Maniphest T190129

Consolidate language metadata into a 'language-data' library and use in MediaWiki
Open, MediumPublic
Actions

Assigned To

None

Authored By

	• Nikerabbit
	Mar 20 2018, 9:40 AM

Description

Affected components: MediaWiki core, Universal Language Selector, (also many extensions indirectly like Wikibase for getting better language data)
Engineer(s) or team for initial implementation: Language Team.
Code steward: Language Team.

Motivation

There is a growing need to have language metadata readily and efficiently available in different places inside and outside MediaWiki:

Definitions

The metadata in this context means information about languages that are often required to handle languages but are not exactly about localisation. There is often need to have the language metadata efficiently available for a large set of languages. Currently the metadata consists of:

language autonym (for language lists)
writing direction (for language lists, for displaying text tagged in a particular language)
writing script (for ULS language lists, possibly for fonts too)
regions where language is spoken (for ULS language lists, automatic language selection/suggestion with GeoIP)
fallback languages (for the fallback system to work without creating a circular dependency)

Description of issues

What we currently have in MediaWiki is only autonyms (Names.php) accessible via Language::fetchLanguageNames( Language::AS_AUTONYMS ). Writing direction and fallbacks are only available only by constructing appropriate Language objects or using Language::getLocalisationCache()->getItem(). This causes a related problem, that in order to set fallbacks or writing direction for a language, MessagesXX.php must be created, which again makes the language available for selection as an interface language in Special:Preferences. There is need to have this information available without making languages available as interface languages.

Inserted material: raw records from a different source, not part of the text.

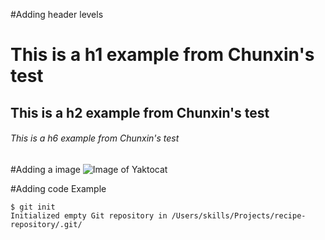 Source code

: #Adding header levels
# This is a h1 example from Chunxin's test
## This is a h2 example from Chunxin's test
###### This is a h6 example from Chunxin's test


#Adding a image
![Image of Yaktocat](https://octodex.github.com/images/yaktocat.png)

#Adding code Example
```
$ git init
Initialized empty Git repository in /Users/skills/Projects/recipe-repository/.git/
```
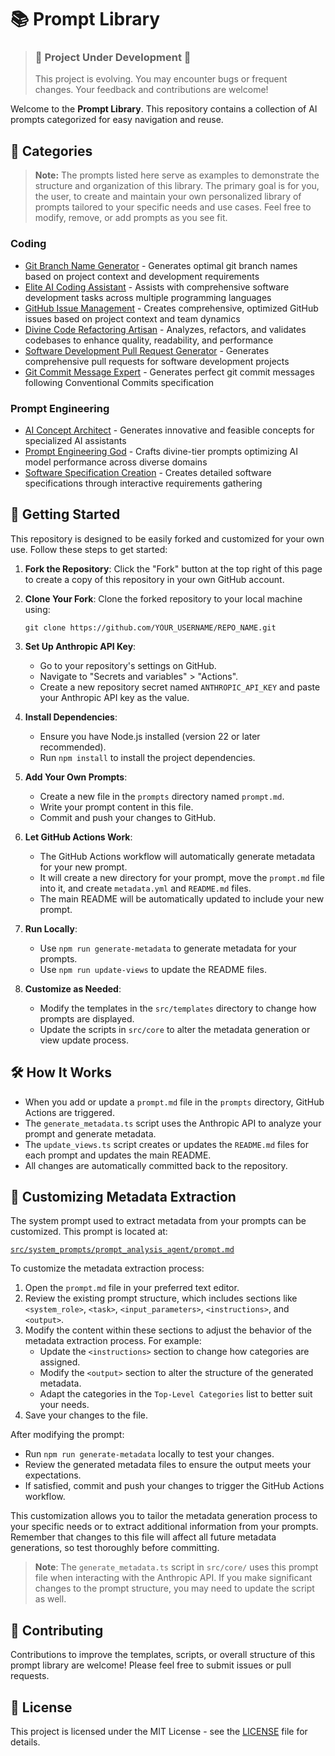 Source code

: # 📚 Prompt Library

> ### 🚧 **Project Under Development** 🚧
> 
> This project is evolving. You may encounter bugs or frequent changes. Your feedback and contributions are welcome!

Welcome to the **Prompt Library**. This repository contains a collection of AI prompts categorized for easy navigation and reuse.

## 📂 Categories

> **Note:** The prompts listed here serve as examples to demonstrate the structure and organization of this library. The primary goal is for you, the user, to create and maintain your own personalized library of prompts tailored to your specific needs and use cases. Feel free to modify, remove, or add prompts as you see fit.

### Coding

- [Git Branch Name Generator](prompts/git_branch_name_agent/README.md) - Generates optimal git branch names based on project context and development requirements
- [Elite AI Coding Assistant](prompts/coding_agent/README.md) - Assists with comprehensive software development tasks across multiple programming languages
- [GitHub Issue Management](prompts/github_issue_agent/README.md) - Creates comprehensive, optimized GitHub issues based on project context and team dynamics
- [Divine Code Refactoring Artisan](prompts/code_refactoring_agent/README.md) - Analyzes, refactors, and validates codebases to enhance quality, readability, and performance
- [Software Development Pull Request Generator](prompts/software_dev_pr_agent/README.md) - Generates comprehensive pull requests for software development projects
- [Git Commit Message Expert](prompts/git_commit_message_agent/README.md) - Generates perfect git commit messages following Conventional Commits specification

### Prompt Engineering

- [AI Concept Architect](prompts/ai_concept_architect_agent/README.md) - Generates innovative and feasible concepts for specialized AI assistants
- [Prompt Engineering God](prompts/prompt_engineering_agent/README.md) - Crafts divine-tier prompts optimizing AI model performance across diverse domains
- [Software Specification Creation](prompts/software_spec_agent/README.md) - Creates detailed software specifications through interactive requirements gathering

## 🚀 Getting Started

This repository is designed to be easily forked and customized for your own use. Follow these steps to get started:

1. **Fork the Repository**: Click the "Fork" button at the top right of this page to create a copy of this repository in your own GitHub account.

2. **Clone Your Fork**: Clone the forked repository to your local machine using:

   ```
   git clone https://github.com/YOUR_USERNAME/REPO_NAME.git
   ```

3. **Set Up Anthropic API Key**:
   - Go to your repository's settings on GitHub.
   - Navigate to "Secrets and variables" > "Actions".
   - Create a new repository secret named `ANTHROPIC_API_KEY` and paste your Anthropic API key as the value.

4. **Install Dependencies**:
   - Ensure you have Node.js installed (version 22 or later recommended).
   - Run `npm install` to install the project dependencies.

5. **Add Your Own Prompts**:
   - Create a new file in the `prompts` directory named `prompt.md`.
   - Write your prompt content in this file.
   - Commit and push your changes to GitHub.

6. **Let GitHub Actions Work**:
   - The GitHub Actions workflow will automatically generate metadata for your new prompt.
   - It will create a new directory for your prompt, move the `prompt.md` file into it, and create `metadata.yml` and `README.md` files.
   - The main README will be automatically updated to include your new prompt.

7. **Run Locally**:
   - Use `npm run generate-metadata` to generate metadata for your prompts.
   - Use `npm run update-views` to update the README files.

8. **Customize as Needed**:
   - Modify the templates in the `src/templates` directory to change how prompts are displayed.
   - Update the scripts in `src/core` to alter the metadata generation or view update process.

## 🛠️ How It Works

- When you add or update a `prompt.md` file in the `prompts` directory, GitHub Actions are triggered.
- The `generate_metadata.ts` script uses the Anthropic API to analyze your prompt and generate metadata.
- The `update_views.ts` script creates or updates the `README.md` files for each prompt and updates the main README.
- All changes are automatically committed back to the repository.

## 🔧 Customizing Metadata Extraction

The system prompt used to extract metadata from your prompts can be customized. This prompt is located at:

[`src/system_prompts/prompt_analysis_agent/prompt.md`](src/system_prompts/prompt_analysis_agent/prompt.md)

To customize the metadata extraction process:

1. Open the `prompt.md` file in your preferred text editor.
2. Review the existing prompt structure, which includes sections like `<system_role>`, `<task>`, `<input_parameters>`, `<instructions>`, and `<output>`.
3. Modify the content within these sections to adjust the behavior of the metadata extraction process. For example:
   - Update the `<instructions>` section to change how categories are assigned.
   - Modify the `<output>` section to alter the structure of the generated metadata.
   - Adapt the categories in the `Top-Level Categories` list to better suit your needs.
4. Save your changes to the file.

After modifying the prompt:

- Run `npm run generate-metadata` locally to test your changes.
- Review the generated metadata files to ensure the output meets your expectations.
- If satisfied, commit and push your changes to trigger the GitHub Actions workflow.

This customization allows you to tailor the metadata generation process to your specific needs or to extract additional information from your prompts. Remember that changes to this file will affect all future metadata generations, so test thoroughly before committing.

> **Note**: The `generate_metadata.ts` script in `src/core/` uses this prompt file when interacting with the Anthropic API. If you make significant changes to the prompt structure, you may need to update the script as well.

## 📝 Contributing

Contributions to improve the templates, scripts, or overall structure of this prompt library are welcome! Please feel free to submit issues or pull requests.

## 📄 License

This project is licensed under the MIT License - see the [LICENSE](LICENSE.md) file for details.
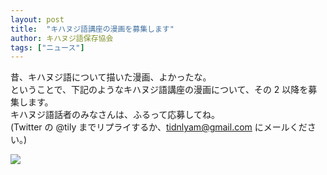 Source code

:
 ```yaml
---
layout: post
title:  "キハヌジ語講座の漫画を募集します"
author: キハヌジ語保存協会
tags: ["ニュース"]
---
```


昔、キハヌジ語について描いた漫画、よかったな。  
ということで、下記のようなキハヌジ語講座の漫画について、その 2 以降を募集します。  
キハヌジ語話者のみなさんは、ふるって応募してね。  
(Twitter の @tily までリプライするか、tidnlyam@gmail.com にメールください。)

<img src="/kihwanujish//assets/images/koza001.png" />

An existing database for that is https://github.com/wikimedia/language-data/ which already contains all of the above except language fallbacks.

Currently we have an overhead of updating the language metadata in multiple places: language-data itself, jquery.i18n (fallbacks), jquery.uls (copy of language-data), UniversalLanguageSelector extension (copy of jquery.uls and jquery.i18n) and MediaWiki core (Names.php, MessagesXX.php).

Exploration

To make the language metadata easy to use, and to reduce overhead of updating data in multiple different places the following actions are proposed:

1. T218639: Make language-data installable as a proper library

Make it installable via composer and/or npm
Make proper releases
Consider moving it to Gerrit

2. Bring language-data to MediaWiki core

Add the library as dependency
Decide which format to use (YAML or JSON)
Determine if additional caching or formats are required for performance (e.g. store as PHP code)

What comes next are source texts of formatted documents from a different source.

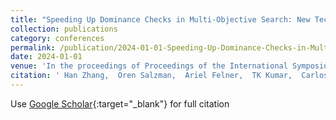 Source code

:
 ```yaml
---
title: "Speeding Up Dominance Checks in Multi-Objective Search: New Techniques and Data Structures"
collection: publications
category: conferences
permalink: /publication/2024-01-01-Speeding-Up-Dominance-Checks-in-Multi-Objective-Search-New-Techniques-and-Data-Structures
date: 2024-01-01
venue: 'In the proceedings of Proceedings of the International Symposium on Combinatorial Search'
citation: ' Han Zhang,  Oren Salzman,  Ariel Felner,  TK Kumar,  Carlos Ulloa,  Sven Koenig, &quot;Speeding Up Dominance Checks in Multi-Objective Search: New Techniques and Data Structures.&quot; In the proceedings of Proceedings of the International Symposium on Combinatorial Search, 2024.'
---
```

Use [Google Scholar](https://scholar.google.com/scholar?q=Speeding+Up+Dominance+Checks+in+Multi+Objective+Search:+New+Techniques+and+Data+Structures){:target="_blank"} for full citation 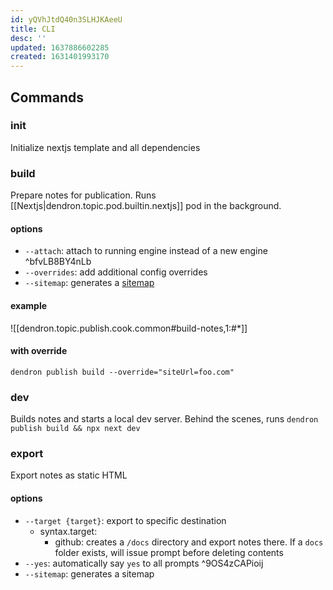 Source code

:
 ```yaml
---
id: yQVhJtdQ40n3SLHJKAeeU
title: CLI
desc: ''
updated: 1637886602285
created: 1631401993170
---
```


## Commands

### init

Initialize nextjs template and all dependencies

### build

Prepare notes for publication. Runs [[Nextjs|dendron.topic.pod.builtin.nextjs]] pod in the background. 

#### options
- `--attach`: attach to running engine instead of a new engine ^bfvLB8BY4nLb
- `--overrides`: add additional config overrides 
- `--sitemap`: generates a [sitemap](https://en.wikipedia.org/wiki/Site_map)

#### example

![[dendron.topic.publish.cook.common#build-notes,1:#*]]

#### with override

```
dendron publish build --override="siteUrl=foo.com"
```

### dev

Builds notes and starts a local dev server. Behind the scenes, runs `dendron publish build && npx next dev`

### export

Export notes as static HTML

#### options
- `--target {target}`: export to specific destination
    - syntax.target: 
        - github: creates a `/docs` directory and export notes there. If a `docs` folder exists, will issue prompt before deleting contents
- `--yes`: automatically say `yes` to all prompts ^9OS4zCAPioij
- `--sitemap`: generates a sitemap 
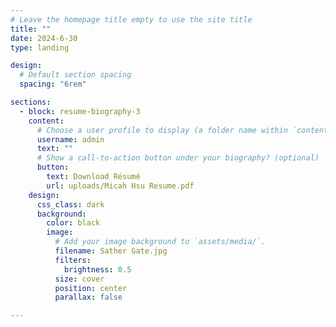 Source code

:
 ```yaml
---
# Leave the homepage title empty to use the site title
title: ""
date: 2024-6-30
type: landing

design:
  # Default section spacing
  spacing: "6rem"

sections:
  - block: resume-biography-3
    content:
      # Choose a user profile to display (a folder name within `content/authors/`)
      username: admin
      text: ""
      # Show a call-to-action button under your biography? (optional)
      button:
        text: Download Résumé
        url: uploads/Micah Hsu Resume.pdf
    design:
      css_class: dark
      background:
        color: black
        image:
          # Add your image background to `assets/media/`.
          filename: Sather Gate.jpg
          filters:
            brightness: 0.5
          size: cover
          position: center
          parallax: false

---
```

3. Add a mechanism for local overrides

Similarly how we can override plurals for CLDR data
Support two use cases: MediaWiki-customisations (e.g qqq, qqx, en-rtl) and site/farm specific customisations (outside git)

4. Replace Names.php with language-data

Keep the existing public APIs, but replace the data

5. Add/update PHP APIs to expose data from language-data

Similar to above, but with rest of the data
Consider adding a new API (PHP class) to access all the metadata in a uniform way (e.g. to access a direction of a language that is not available as an interface language)

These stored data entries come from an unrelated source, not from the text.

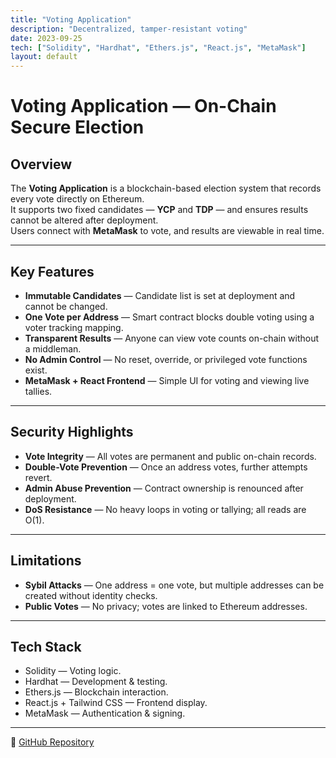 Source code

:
 ```yaml
---
title: "Voting Application"
description: "Decentralized, tamper-resistant voting"
date: 2023-09-25
tech: ["Solidity", "Hardhat", "Ethers.js", "React.js", "MetaMask"]
layout: default
---
```


# Voting Application — On-Chain Secure Election

## Overview
The **Voting Application** is a blockchain-based election system that records every vote directly on Ethereum.  
It supports two fixed candidates — **YCP** and **TDP** — and ensures results cannot be altered after deployment.  
Users connect with **MetaMask** to vote, and results are viewable in real time.

---

## Key Features
- **Immutable Candidates** — Candidate list is set at deployment and cannot be changed.
- **One Vote per Address** — Smart contract blocks double voting using a voter tracking mapping.
- **Transparent Results** — Anyone can view vote counts on-chain without a middleman.
- **No Admin Control** — No reset, override, or privileged vote functions exist.
- **MetaMask + React Frontend** — Simple UI for voting and viewing live tallies.

---

## Security Highlights
- **Vote Integrity** — All votes are permanent and public on-chain records.
- **Double-Vote Prevention** — Once an address votes, further attempts revert.
- **Admin Abuse Prevention** — Contract ownership is renounced after deployment.
- **DoS Resistance** — No heavy loops in voting or tallying; all reads are O(1).

---

## Limitations
- **Sybil Attacks** — One address = one vote, but multiple addresses can be created without identity checks.
- **Public Votes** — No privacy; votes are linked to Ethereum addresses.

---

## Tech Stack
- Solidity — Voting logic.
- Hardhat — Development & testing.
- Ethers.js — Blockchain interaction.
- React.js + Tailwind CSS — Frontend display.
- MetaMask — Authentication & signing.

---

🔗 [GitHub Repository](https://github.com/BLOCK-PROGRAMR/Block-vote)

6. Add/update Action APIs to expose data from language-data

Most Action APIs would already be updated due to them using the updated PHP APIs.
Fix T74153: meta=siteinfo&prop=langlinks should indicate whether a language is RTL
Consider whether it is a necessary to add new Action APIs to support frontend requirements

7. Move language fallbacks to language-data

First copy everything to language-data, then bring in updated language-data, then update LocalisationCache to use fallbacks from there

8. Update ULS to use language-data from core if available

ULS should be able to use language-data from core if available (to pick up local customisations) before falling back to the shipped version
Optionally the shipped version can be dropped at later point of time (but that requires stripping it from jquery.uls that will still require it)

Details

	Subject	Repo	Branch	Lines +/-
	Generate RTL languages via maintenance script	mediawiki/core	master	+129 -0

Customize query in gerrit

Related Objects
Search...

Status	Subtype	Assigned	Task
Open		None	T213072 Language tools maintenance intervention: Improve processes for i18n support to be more fluent
Open		None	T32956 Make ResourceLoader a standalone library
Open		None	T190129 Consolidate language metadata into a 'language-data' library and use in MediaWiki
Resolved		abi_	T218639 Make language-data installable as a proper library
Resolved	Request	bd808	T252987 Requesting access to wikimedia namespace in packagist
Open	Feature	None	T355496 Allow override language name translations instead of only autonyms in system messages or config options

Event Timeline

There are a very large number of changes, so older changes are hidden. Show Older Changes

Restricted Application added a subscriber: Aklapper. · View Herald TranscriptMar 20 2018, 9:40 AM

Amire80 awarded a token.Mar 20 2018, 9:40 AM

Mooeypoo mentioned this in T187599: Implement fallback handling in Kartotherian's language selection.Mar 20 2018, 10:05 AM

Amire80 moved this task from Untriaged to Language data and databases on the I18n board.Mar 20 2018, 2:20 PM

Change 415187 had a related patch set uploaded (by Jdlrobson; owner: Jdlrobson):
[mediawiki/core@master] Generate RTL languages via maintenance script

https://gerrit.wikimedia.org/r/415187

gerritbot added a project: Patch-For-Review.Mar 20 2018, 4:10 PM

Smalyshev subscribed.Mar 22 2018, 6:23 PM

Jdlrobson mentioned this in T74153: meta=siteinfo&prop=langlinks should indicate whether a language is RTL.Mar 26 2018, 5:47 PM

Change 415187 abandoned by Jdlrobson:
Generate RTL languages via maintenance script

https://gerrit.wikimedia.org/r/415187

• Nikerabbit removed a project: Patch-For-Review.May 18 2018, 6:28 PM

• Nikerabbit mentioned this in T112889: Adding Latin American Spanish as language code.Jun 18 2018, 2:36 PM

• Nikerabbit mentioned this in T202794: Many more languages need to be added to Multilingual Wikisource (mul.ws).Aug 27 2018, 5:45 AM

jhsoby subscribed.Aug 27 2018, 1:49 PM

One thing that needs to be figured out is how to add languages to language-data where we don't know the native name of the language. Right now, the design of language-data makes that a requirement to be added, but there are many languages that could (and should) be supported in e.g. Wikidata and mul.Wikisource where we don't have that, making it impossible to add them properly.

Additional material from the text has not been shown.